Gritty Adrian Granados is battling his way up the boxing charts
BY DAN MCGRATH For Sun-Times Media August 22, 2013 8:07PM
Adrian Granados (left) hits Kermit Cintron on Friday, March 22, 2013, at Chicago's UIC Pavilion. | Buzz Orr~Sun-Times Media
Updated: September 24, 2013 6:41AM
The high-spirited Polish fight fans who formed an exuberant, thirsty majority among 8,231 spectators at U.S. Cellular Field last Friday night got what they’d come for.
Polish fighters were crowd-pleasing winners in the two main events on ESPN’s Friday Night Fights, the first card staged in a Chicago ballpark in 50 years. Light-heavyweight Andrzej Fonfara rallied for a ninth-round stoppage of Spanish dancer Gabriel Campillo and heavyweight Artur Szpilka toppled local mauler Mike Mollo like an imploded building in Round 5.
Spectators who eschewed the beer stands between those bouts saw the fight of the night.
Cicero-born Adrian Granados, the pride of St. Joseph’s High School, got off the floor twice to score a sixth-round technical knockout of gnarly-tough Mark Salser, who’d been undefeated in 15 previous pro fights.
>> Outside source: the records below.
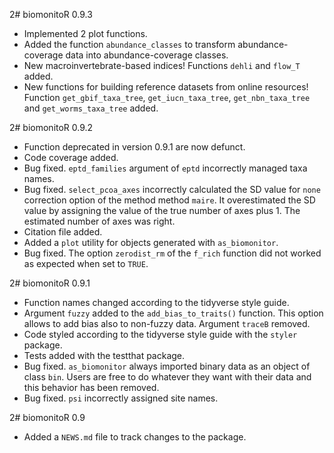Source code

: 2# biomonitoR 0.9.3

* Implemented 2 plot functions.
* Added the function `abundance_classes` to transform abundance-coverage data into abundance-coverage classes.
* New macroinvertebrate-based indices! Functions `dehli` and `flow_T` added.
* New functions for building reference datasets from online resources! Function `get_gbif_taxa_tree`, `get_iucn_taxa_tree`, `get_nbn_taxa_tree` and `get_worms_taxa_tree` added.

2# biomonitoR 0.9.2

* Function deprecated in version 0.9.1 are now defunct.
* Code coverage added.
* Bug fixed. `eptd_families` argument of `eptd` incorrectly managed taxa names.
* Bug fixed. `select_pcoa_axes` incorrectly calculated the SD value for `none` correction option of the method method `maire`. It overestimated the SD value by assigning the value of the true number of axes plus 1. The estimated number of axes was right.
* Citation file added.
* Added a `plot` utility for objects generated with `as_biomonitor`.
* Bug fixed. The option `zerodist_rm` of the `f_rich` function did not worked as expected when set to `TRUE`.

2# biomonitoR 0.9.1

* Function names changed according to the tidyverse style guide.
* Argument `fuzzy` added to the `add_bias_to_traits()` function. This option allows to add bias also to non-fuzzy data. Argument `traceB` removed.
* Code styled according to the tidyverse style guide with the `styler` package.
* Tests added with the testthat package.
* Bug fixed. `as_biomonitor` always imported binary data as an object of class `bin`. Users are free to do whatever they want with their data and this behavior has been removed.
* Bug fixed. `psi` incorrectly assigned site names.

2# biomonitoR 0.9

* Added a `NEWS.md` file to track changes to the package.

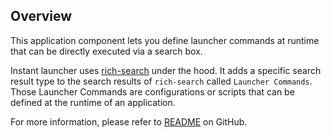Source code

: ## Overview
This application component lets you define launcher commands at runtime that can be directly executed via a search box.

Instant launcher uses [rich-search](https://github.com/cuba-platform/rich-search-addon) under the hood. It adds a specific search result type to the search results of `rich-search` called `Launcher Commands`. Those Launcher Commands are configurations or scripts that can be defined at the runtime of an application.

For more information, please refer to [README](https://github.com/mariodavid/cuba-component-instant-launcher/blob/master/README.md) on GitHub.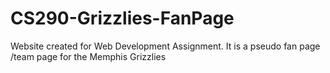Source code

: # CS290-Grizzlies-FanPage
Website created for Web Development Assignment. It is a pseudo fan page /team page for the Memphis Grizzlies
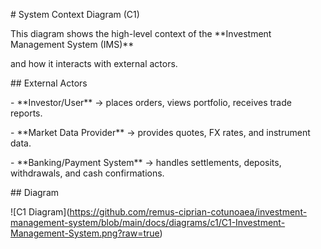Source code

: \# System Context Diagram (C1)



This diagram shows the high-level context of the \*\*Investment Management System (IMS)\*\*

and how it interacts with external actors.



\## External Actors

\- \*\*Investor/User\*\* → places orders, views portfolio, receives trade reports.

\- \*\*Market Data Provider\*\* → provides quotes, FX rates, and instrument data.

\- \*\*Banking/Payment System\*\* → handles settlements, deposits, withdrawals, and cash confirmations.



\## Diagram

!\[C1 Diagram](https://github.com/remus-ciprian-cotunoaea/investment-management-system/blob/main/docs/diagrams/c1/C1-Investment-Management-System.png?raw=true)



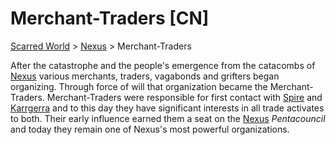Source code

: # Merchant-Traders [CN]
[Scarred World](./scarred-world.md) > [Nexus](./city.md) > Merchant-Traders

After the catastrophe and the people's emergence from the catacombs of [Nexus](./city.md) various merchants, traders, vagabonds and grifters began organizing. Through force of will that organization became the Merchant-Traders. Merchant-Traders were responsible for first contact with [Spire](./trade-partner-1.md) and [Karrgerra](./trade-partner-2.md) and to this day they have significant interests in all trade activates to both. Their early influence earned them a seat on the [Nexus](./city.md) *Pentacouncil* and today they remain one of Nexus's most powerful organizations.
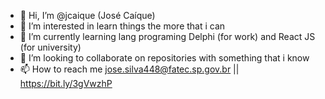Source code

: - 👋 Hi, I’m @jcaique (José Caíque)
- 👀 I’m interested in learn things the more that i can
- 🌱 I’m currently learning lang programing Delphi (for work) and React JS (for university)
- 💞️ I’m looking to collaborate on repositories with something that i know
- 📫 How to reach me jose.silva448@fatec.sp.gov.br || https://bit.ly/3gVwzhP

<!---
jcaique/jcaique is a ✨ special ✨ repository because its `README.md` (this file) appears on your GitHub profile.
You can click the Preview link to take a look at your changes.
--->
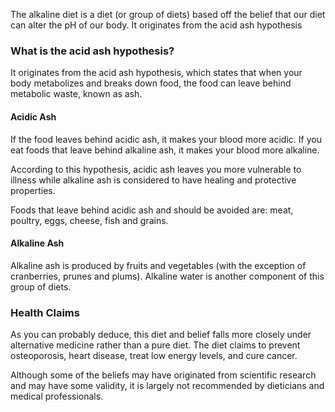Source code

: The alkaline diet is a diet (or group of diets) based off the belief that our diet can alter the pH of our body. It originates from the acid ash hypothesis 
### What is the acid ash hypothesis? 
It originates from the acid ash hypothesis, which states that when your body metabolizes and breaks down food, the food can leave behind metabolic waste, known as ash. 
#### Acidic Ash
If the food leaves behind acidic ash, it makes your blood more acidic. If you eat foods that leave behind alkaline ash, it makes your blood more alkaline. 

According to this hypothesis, acidic ash leaves you more vulnerable to illness while alkaline ash is considered to have healing and protective properties. 

Foods that leave behind acidic ash and should be avoided are: meat, poultry, eggs, cheese, fish and grains. 
#### Alkaline Ash 
Alkaline ash is produced by fruits and vegetables (with the exception of cranberries, prunes and plums). 
Alkaline water is another component of this group of diets. 
### Health Claims
As you can probably deduce, this diet and belief falls more closely under alternative medicine rather than a pure diet. The diet claims to prevent osteoporosis, heart disease, treat low energy levels, and cure cancer. 

Although some of the beliefs may have originated from scientific research and may have some validity, it is largely not recommended by dieticians and medical professionals.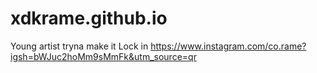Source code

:# xdkrame.github.io
Young artist tryna make it
Lock in
https://www.instagram.com/co.rame?igsh=bWJuc2hoMm9sMmFk&utm_source=qr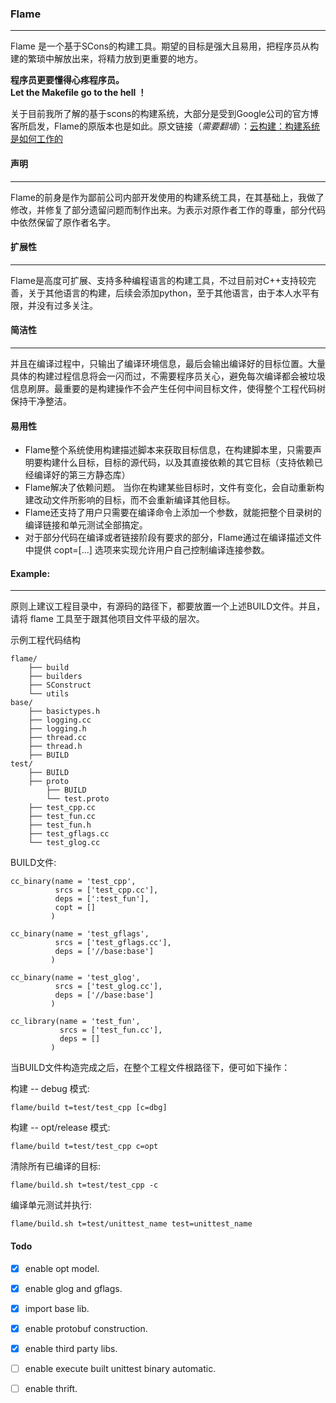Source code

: ### Flame
- - -
Flame 是一个基于SCons的构建工具。期望的目标是强大且易用，把程序员从构建的繁琐中解放出来，将精力放到更重要的地方。  

**程序员更要懂得心疼程序员。**  
**Let the Makefile go to the hell ！**

关于目前我所了解的基于scons的构建系统，大部分是受到Google公司的官方博客所启发，Flame的原版本也是如此。原文链接（*需要翻墙*）：[云构建：构建系统是如何工作的](http://google-engtools.blogspot.hk/2011/08/build-in-cloud-how-build-system-works.html)



#### 声明
- - -
Flame的前身是作为鄙前公司内部开发使用的构建系统工具，在其基础上，我做了修改，并修复了部分遗留问题而制作出来。为表示对原作者工作的尊重，部分代码中依然保留了原作者名字。  

#### 扩展性
- - -
Flame是高度可扩展、支持多种编程语言的构建工具，不过目前对C++支持较完善，关于其他语言的构建，后续会添加python，至于其他语言，由于本人水平有限，并没有过多关注。  

#### 简洁性
- - -
并且在编译过程中，只输出了编译环境信息，最后会输出编译好的目标位置。大量具体的构建过程信息将会一闪而过，不需要程序员关心，避免每次编译都会被垃圾信息刷屏。最重要的是构建操作不会产生任何中间目标文件，使得整个工程代码树保持干净整洁。  

#### 易用性
* Flame整个系统使用构建描述脚本来获取目标信息，在构建脚本里，只需要声明要构建什么目标，目标的源代码，以及其直接依赖的其它目标（支持依赖已经编译好的第三方静态库）  
* Flame解决了依赖问题。 当你在构建某些目标时，文件有变化，会自动重新构建改动文件所影响的目标，而不会重新编译其他目标。  
* Flame还支持了用户只需要在编译命令上添加一个参数，就能把整个目录树的编译链接和单元测试全部搞定。
* 对于部分代码在编译或者链接阶段有要求的部分，Flame通过在编译描述文件中提供  copt=[...] 选项来实现允许用户自己控制编译连接参数。


#### Example:
----------------
原则上建议工程目录中，有源码的路径下，都要放置一个上述BUILD文件。并且，请将 flame 工具至于跟其他项目文件平级的层次。

示例工程代码结构

    flame/
		├── build
		├── builders
		├── SConstruct
		└── utils
	base/
		├── basictypes.h
		├── logging.cc
		├── logging.h
		├── thread.cc
		├── thread.h
		├── BUILD
	test/
		├── BUILD
		├── proto
		    ├── BUILD
		    └── test.proto
		├── test_cpp.cc
		├── test_fun.cc
		├── test_fun.h
		├── test_gflags.cc
		└── test_glog.cc

BUILD文件:

    cc_binary(name = 'test_cpp',
          	  srcs = ['test_cpp.cc'],
              deps = [':test_fun'],
			  copt = []
             )

    cc_binary(name = 'test_gflags',
              srcs = ['test_gflags.cc'],
              deps = ['//base:base']
             )

    cc_binary(name = 'test_glog',
              srcs = ['test_glog.cc'],
              deps = ['//base:base']
             )

    cc_library(name = 'test_fun',
               srcs = ['test_fun.cc'],
               deps = []
             )


当BUILD文件构造完成之后，在整个工程文件根路径下，便可如下操作：

  构建 -- debug 模式:

    flame/build t=test/test_cpp [c=dbg]

  构建 -- opt/release 模式:

    flame/build t=test/test_cpp c=opt

  清除所有已编译的目标:

    flame/build.sh t=test/test_cpp -c

  编译单元测试并执行:

    flame/build.sh t=test/unittest_name test=unittest_name


#### Todo

- [x]	enable opt model.
- [x] 	enable glog and gflags.
- [x] 	import base lib.
- [x] 	enable protobuf construction.
- [x] 	enable third party libs.
- [ ] 	enable execute built unittest binary automatic.
- [ ] 	enable thrift.

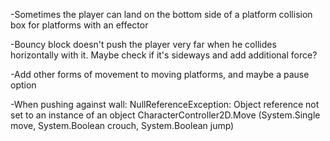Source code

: -Sometimes the player can land on the bottom side of a platform collision box for platforms with an effector

-Bouncy block doesn't push the player very far when he collides horizontally with it. Maybe check if it's sideways and add additional force?

-Add other forms of movement to moving platforms, and maybe a pause option

-When pushing against wall:
NullReferenceException: Object reference not set to an instance of an object
CharacterController2D.Move (System.Single move, System.Boolean crouch, System.Boolean jump)
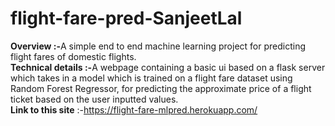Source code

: # flight-fare-pred-SanjeetLal
<b>Overview :-</b>A simple end to end machine learning project for predicting flight fares of domestic flights.<br>
<b>Technical details :-</b>A webpage containing a basic ui based on a flask server which takes in a model which is trained on a flight fare dataset using Random Forest Regressor, for predicting the approximate price of a flight ticket based on the user inputted values.
<br><b>Link to this site</b> :-<a>https://flight-fare-mlpred.herokuapp.com/</a><br>
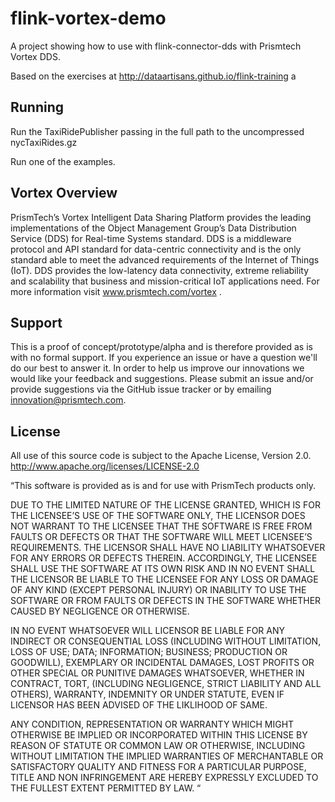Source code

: # flink-vortex-demo
A project showing how to use with flink-connector-dds with Prismtech Vortex DDS.

Based on the exercises at http://dataartisans.github.io/flink-training
a
## Running
Run the TaxiRidePublisher passing in the full path to the uncompressed nycTaxiRides.gz

Run one of the examples.

## Vortex Overview
PrismTech’s Vortex Intelligent Data Sharing Platform provides the leading implementations of the Object Management Group’s Data Distribution Service (DDS) for Real-time Systems standard. DDS is a middleware protocol and API standard for data-centric connectivity and is the only standard able to meet the advanced requirements of the Internet of Things (IoT). DDS provides the low-latency data connectivity, extreme reliability and scalability that business and mission-critical IoT applications need. For more information visit www.prismtech.com/vortex .

## Support
This is a proof of concept/prototype/alpha and is therefore provided as is with no formal support. If you experience an issue or have a question we'll do our best to answer it. In order to help us improve our innovations we would like your feedback and suggestions. Please submit an issue and/or provide suggestions via the GitHub issue tracker or by emailing innovation@prismtech.com.

## License
All use of this source code is subject to the Apache License, Version 2.0. http://www.apache.org/licenses/LICENSE-2.0

“This software is provided as is and for use with PrismTech products only.

DUE TO THE LIMITED NATURE OF THE LICENSE GRANTED, WHICH IS FOR THE LICENSEE’S USE OF THE SOFTWARE ONLY, THE LICENSOR DOES NOT WARRANT TO THE LICENSEE THAT THE SOFTWARE IS FREE FROM FAULTS OR DEFECTS OR THAT THE SOFTWARE WILL MEET LICENSEE’S REQUIREMENTS.  THE LICENSOR SHALL HAVE NO LIABILITY WHATSOEVER FOR ANY ERRORS OR DEFECTS THEREIN.  ACCORDINGLY, THE LICENSEE SHALL USE THE SOFTWARE AT ITS OWN RISK AND IN NO EVENT SHALL THE LICENSOR BE LIABLE TO THE LICENSEE FOR ANY LOSS OR DAMAGE OF ANY KIND (EXCEPT PERSONAL INJURY) OR INABILITY TO USE THE SOFTWARE OR FROM FAULTS OR DEFECTS IN THE SOFTWARE WHETHER CAUSED BY NEGLIGENCE OR OTHERWISE.

IN NO EVENT WHATSOEVER WILL LICENSOR BE LIABLE FOR ANY INDIRECT OR CONSEQUENTIAL LOSS (INCLUDING WITHOUT LIMITATION, LOSS OF USE; DATA; INFORMATION; BUSINESS; PRODUCTION OR GOODWILL), EXEMPLARY OR INCIDENTAL DAMAGES, LOST PROFITS OR OTHER SPECIAL OR PUNITIVE DAMAGES WHATSOEVER, WHETHER IN CONTRACT, TORT, (INCLUDING NEGLIGENCE, STRICT LIABILITY AND ALL OTHERS), WARRANTY, INDEMNITY OR UNDER STATUTE, EVEN IF LICENSOR HAS BEEN ADVISED OF THE LIKLIHOOD OF SAME.

ANY CONDITION, REPRESENTATION OR WARRANTY WHICH MIGHT OTHERWISE BE IMPLIED OR INCORPORATED WITHIN THIS LICENSE BY REASON OF STATUTE OR COMMON LAW OR OTHERWISE, INCLUDING WITHOUT LIMITATION THE IMPLIED WARRANTIES OF MERCHANTABLE OR SATISFACTORY QUALITY AND FITNESS FOR A PARTICULAR PURPOSE, TITLE AND NON INFRINGEMENT ARE HEREBY EXPRESSLY EXCLUDED TO THE FULLEST EXTENT PERMITTED BY LAW. “

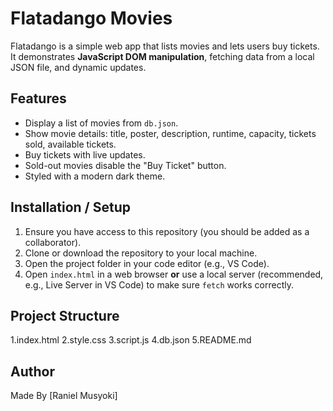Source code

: # Flatadango Movies

Flatadango is a simple web app that lists movies and lets users buy tickets. It demonstrates **JavaScript DOM manipulation**, fetching data from a local JSON file, and dynamic updates.

## Features

- Display a list of movies from `db.json`.
- Show movie details: title, poster, description, runtime, capacity, tickets sold, available tickets.
- Buy tickets with live updates.
- Sold-out movies disable the "Buy Ticket" button.
- Styled with a modern dark theme.

## Installation / Setup

1. Ensure you have access to this repository (you should be added as a collaborator).
2. Clone or download the repository to your local machine.
3. Open the project folder in your code editor (e.g., VS Code).
4. Open `index.html` in a web browser **or** use a local server (recommended, e.g., Live Server in VS Code) to make sure `fetch` works correctly.

## Project Structure

1.index.html
2.style.css
3.script.js
4.db.json
5.README.md

## Author

Made By [Raniel Musyoki]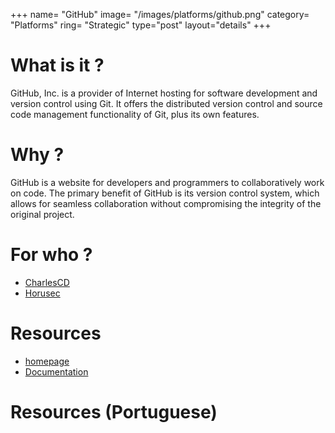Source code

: +++
name= "GitHub"
image= "/images/platforms/github.png"
category= "Platforms"
ring= "Strategic"
type="post"
layout="details"
+++

# What is it ?

GitHub, Inc. is a provider of Internet hosting for software development and version control using Git. It offers the distributed version control and source code management functionality of Git, plus its own features.

# Why ?

GitHub is a website for developers and programmers to collaboratively work on code. The primary benefit of GitHub is its version control system, which allows for seamless collaboration without compromising the integrity of the original project.

# For who ?

* [CharlesCD](https://charlescd.io/)
* [Horusec](https://horusec.io/site/)

# Resources

* [homepage](https://github.com/)
* [Documentation](https://docs.github.com/en)


# Resources (Portuguese)
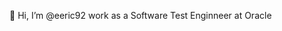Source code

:👋 Hi, I’m @eeric92 work as a Software Test Enginneer at Oracle

<!---
eeric92/eeric92 is a ✨ special ✨ repository because its `README.md` (this file) appears on your GitHub profile.
You can click the Preview link to take a look at your changes.
--->
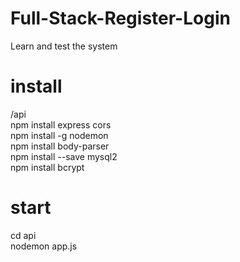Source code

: # Full-Stack-Register-Login
Learn and test the system 

# install
/api \
npm install express cors \
npm install -g nodemon \
npm install body-parser \
npm install --save mysql2 \
npm install bcrypt

# start
cd api \
nodemon app.js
Granados, more boxer than brawler, used his fast hands to dissect the immobile Salser through the first two rounds. But he got careless just before the bell ending Round 2 and walked into a straight right that nearly finished his night.
“I’d never been hit that hard in my life,” Granados said, grimacing as he recalled the thudding impact six days later.
Granados survived the round, used the break to clear his head and regained control by the middle of the third. He went down again in the fifth, off balance and vulnerable to another right after a wild swing.
More angry than hurt, Granados banged away and finished Salser with a crippling body shot in the sixth round. He walked away a smarter fellow.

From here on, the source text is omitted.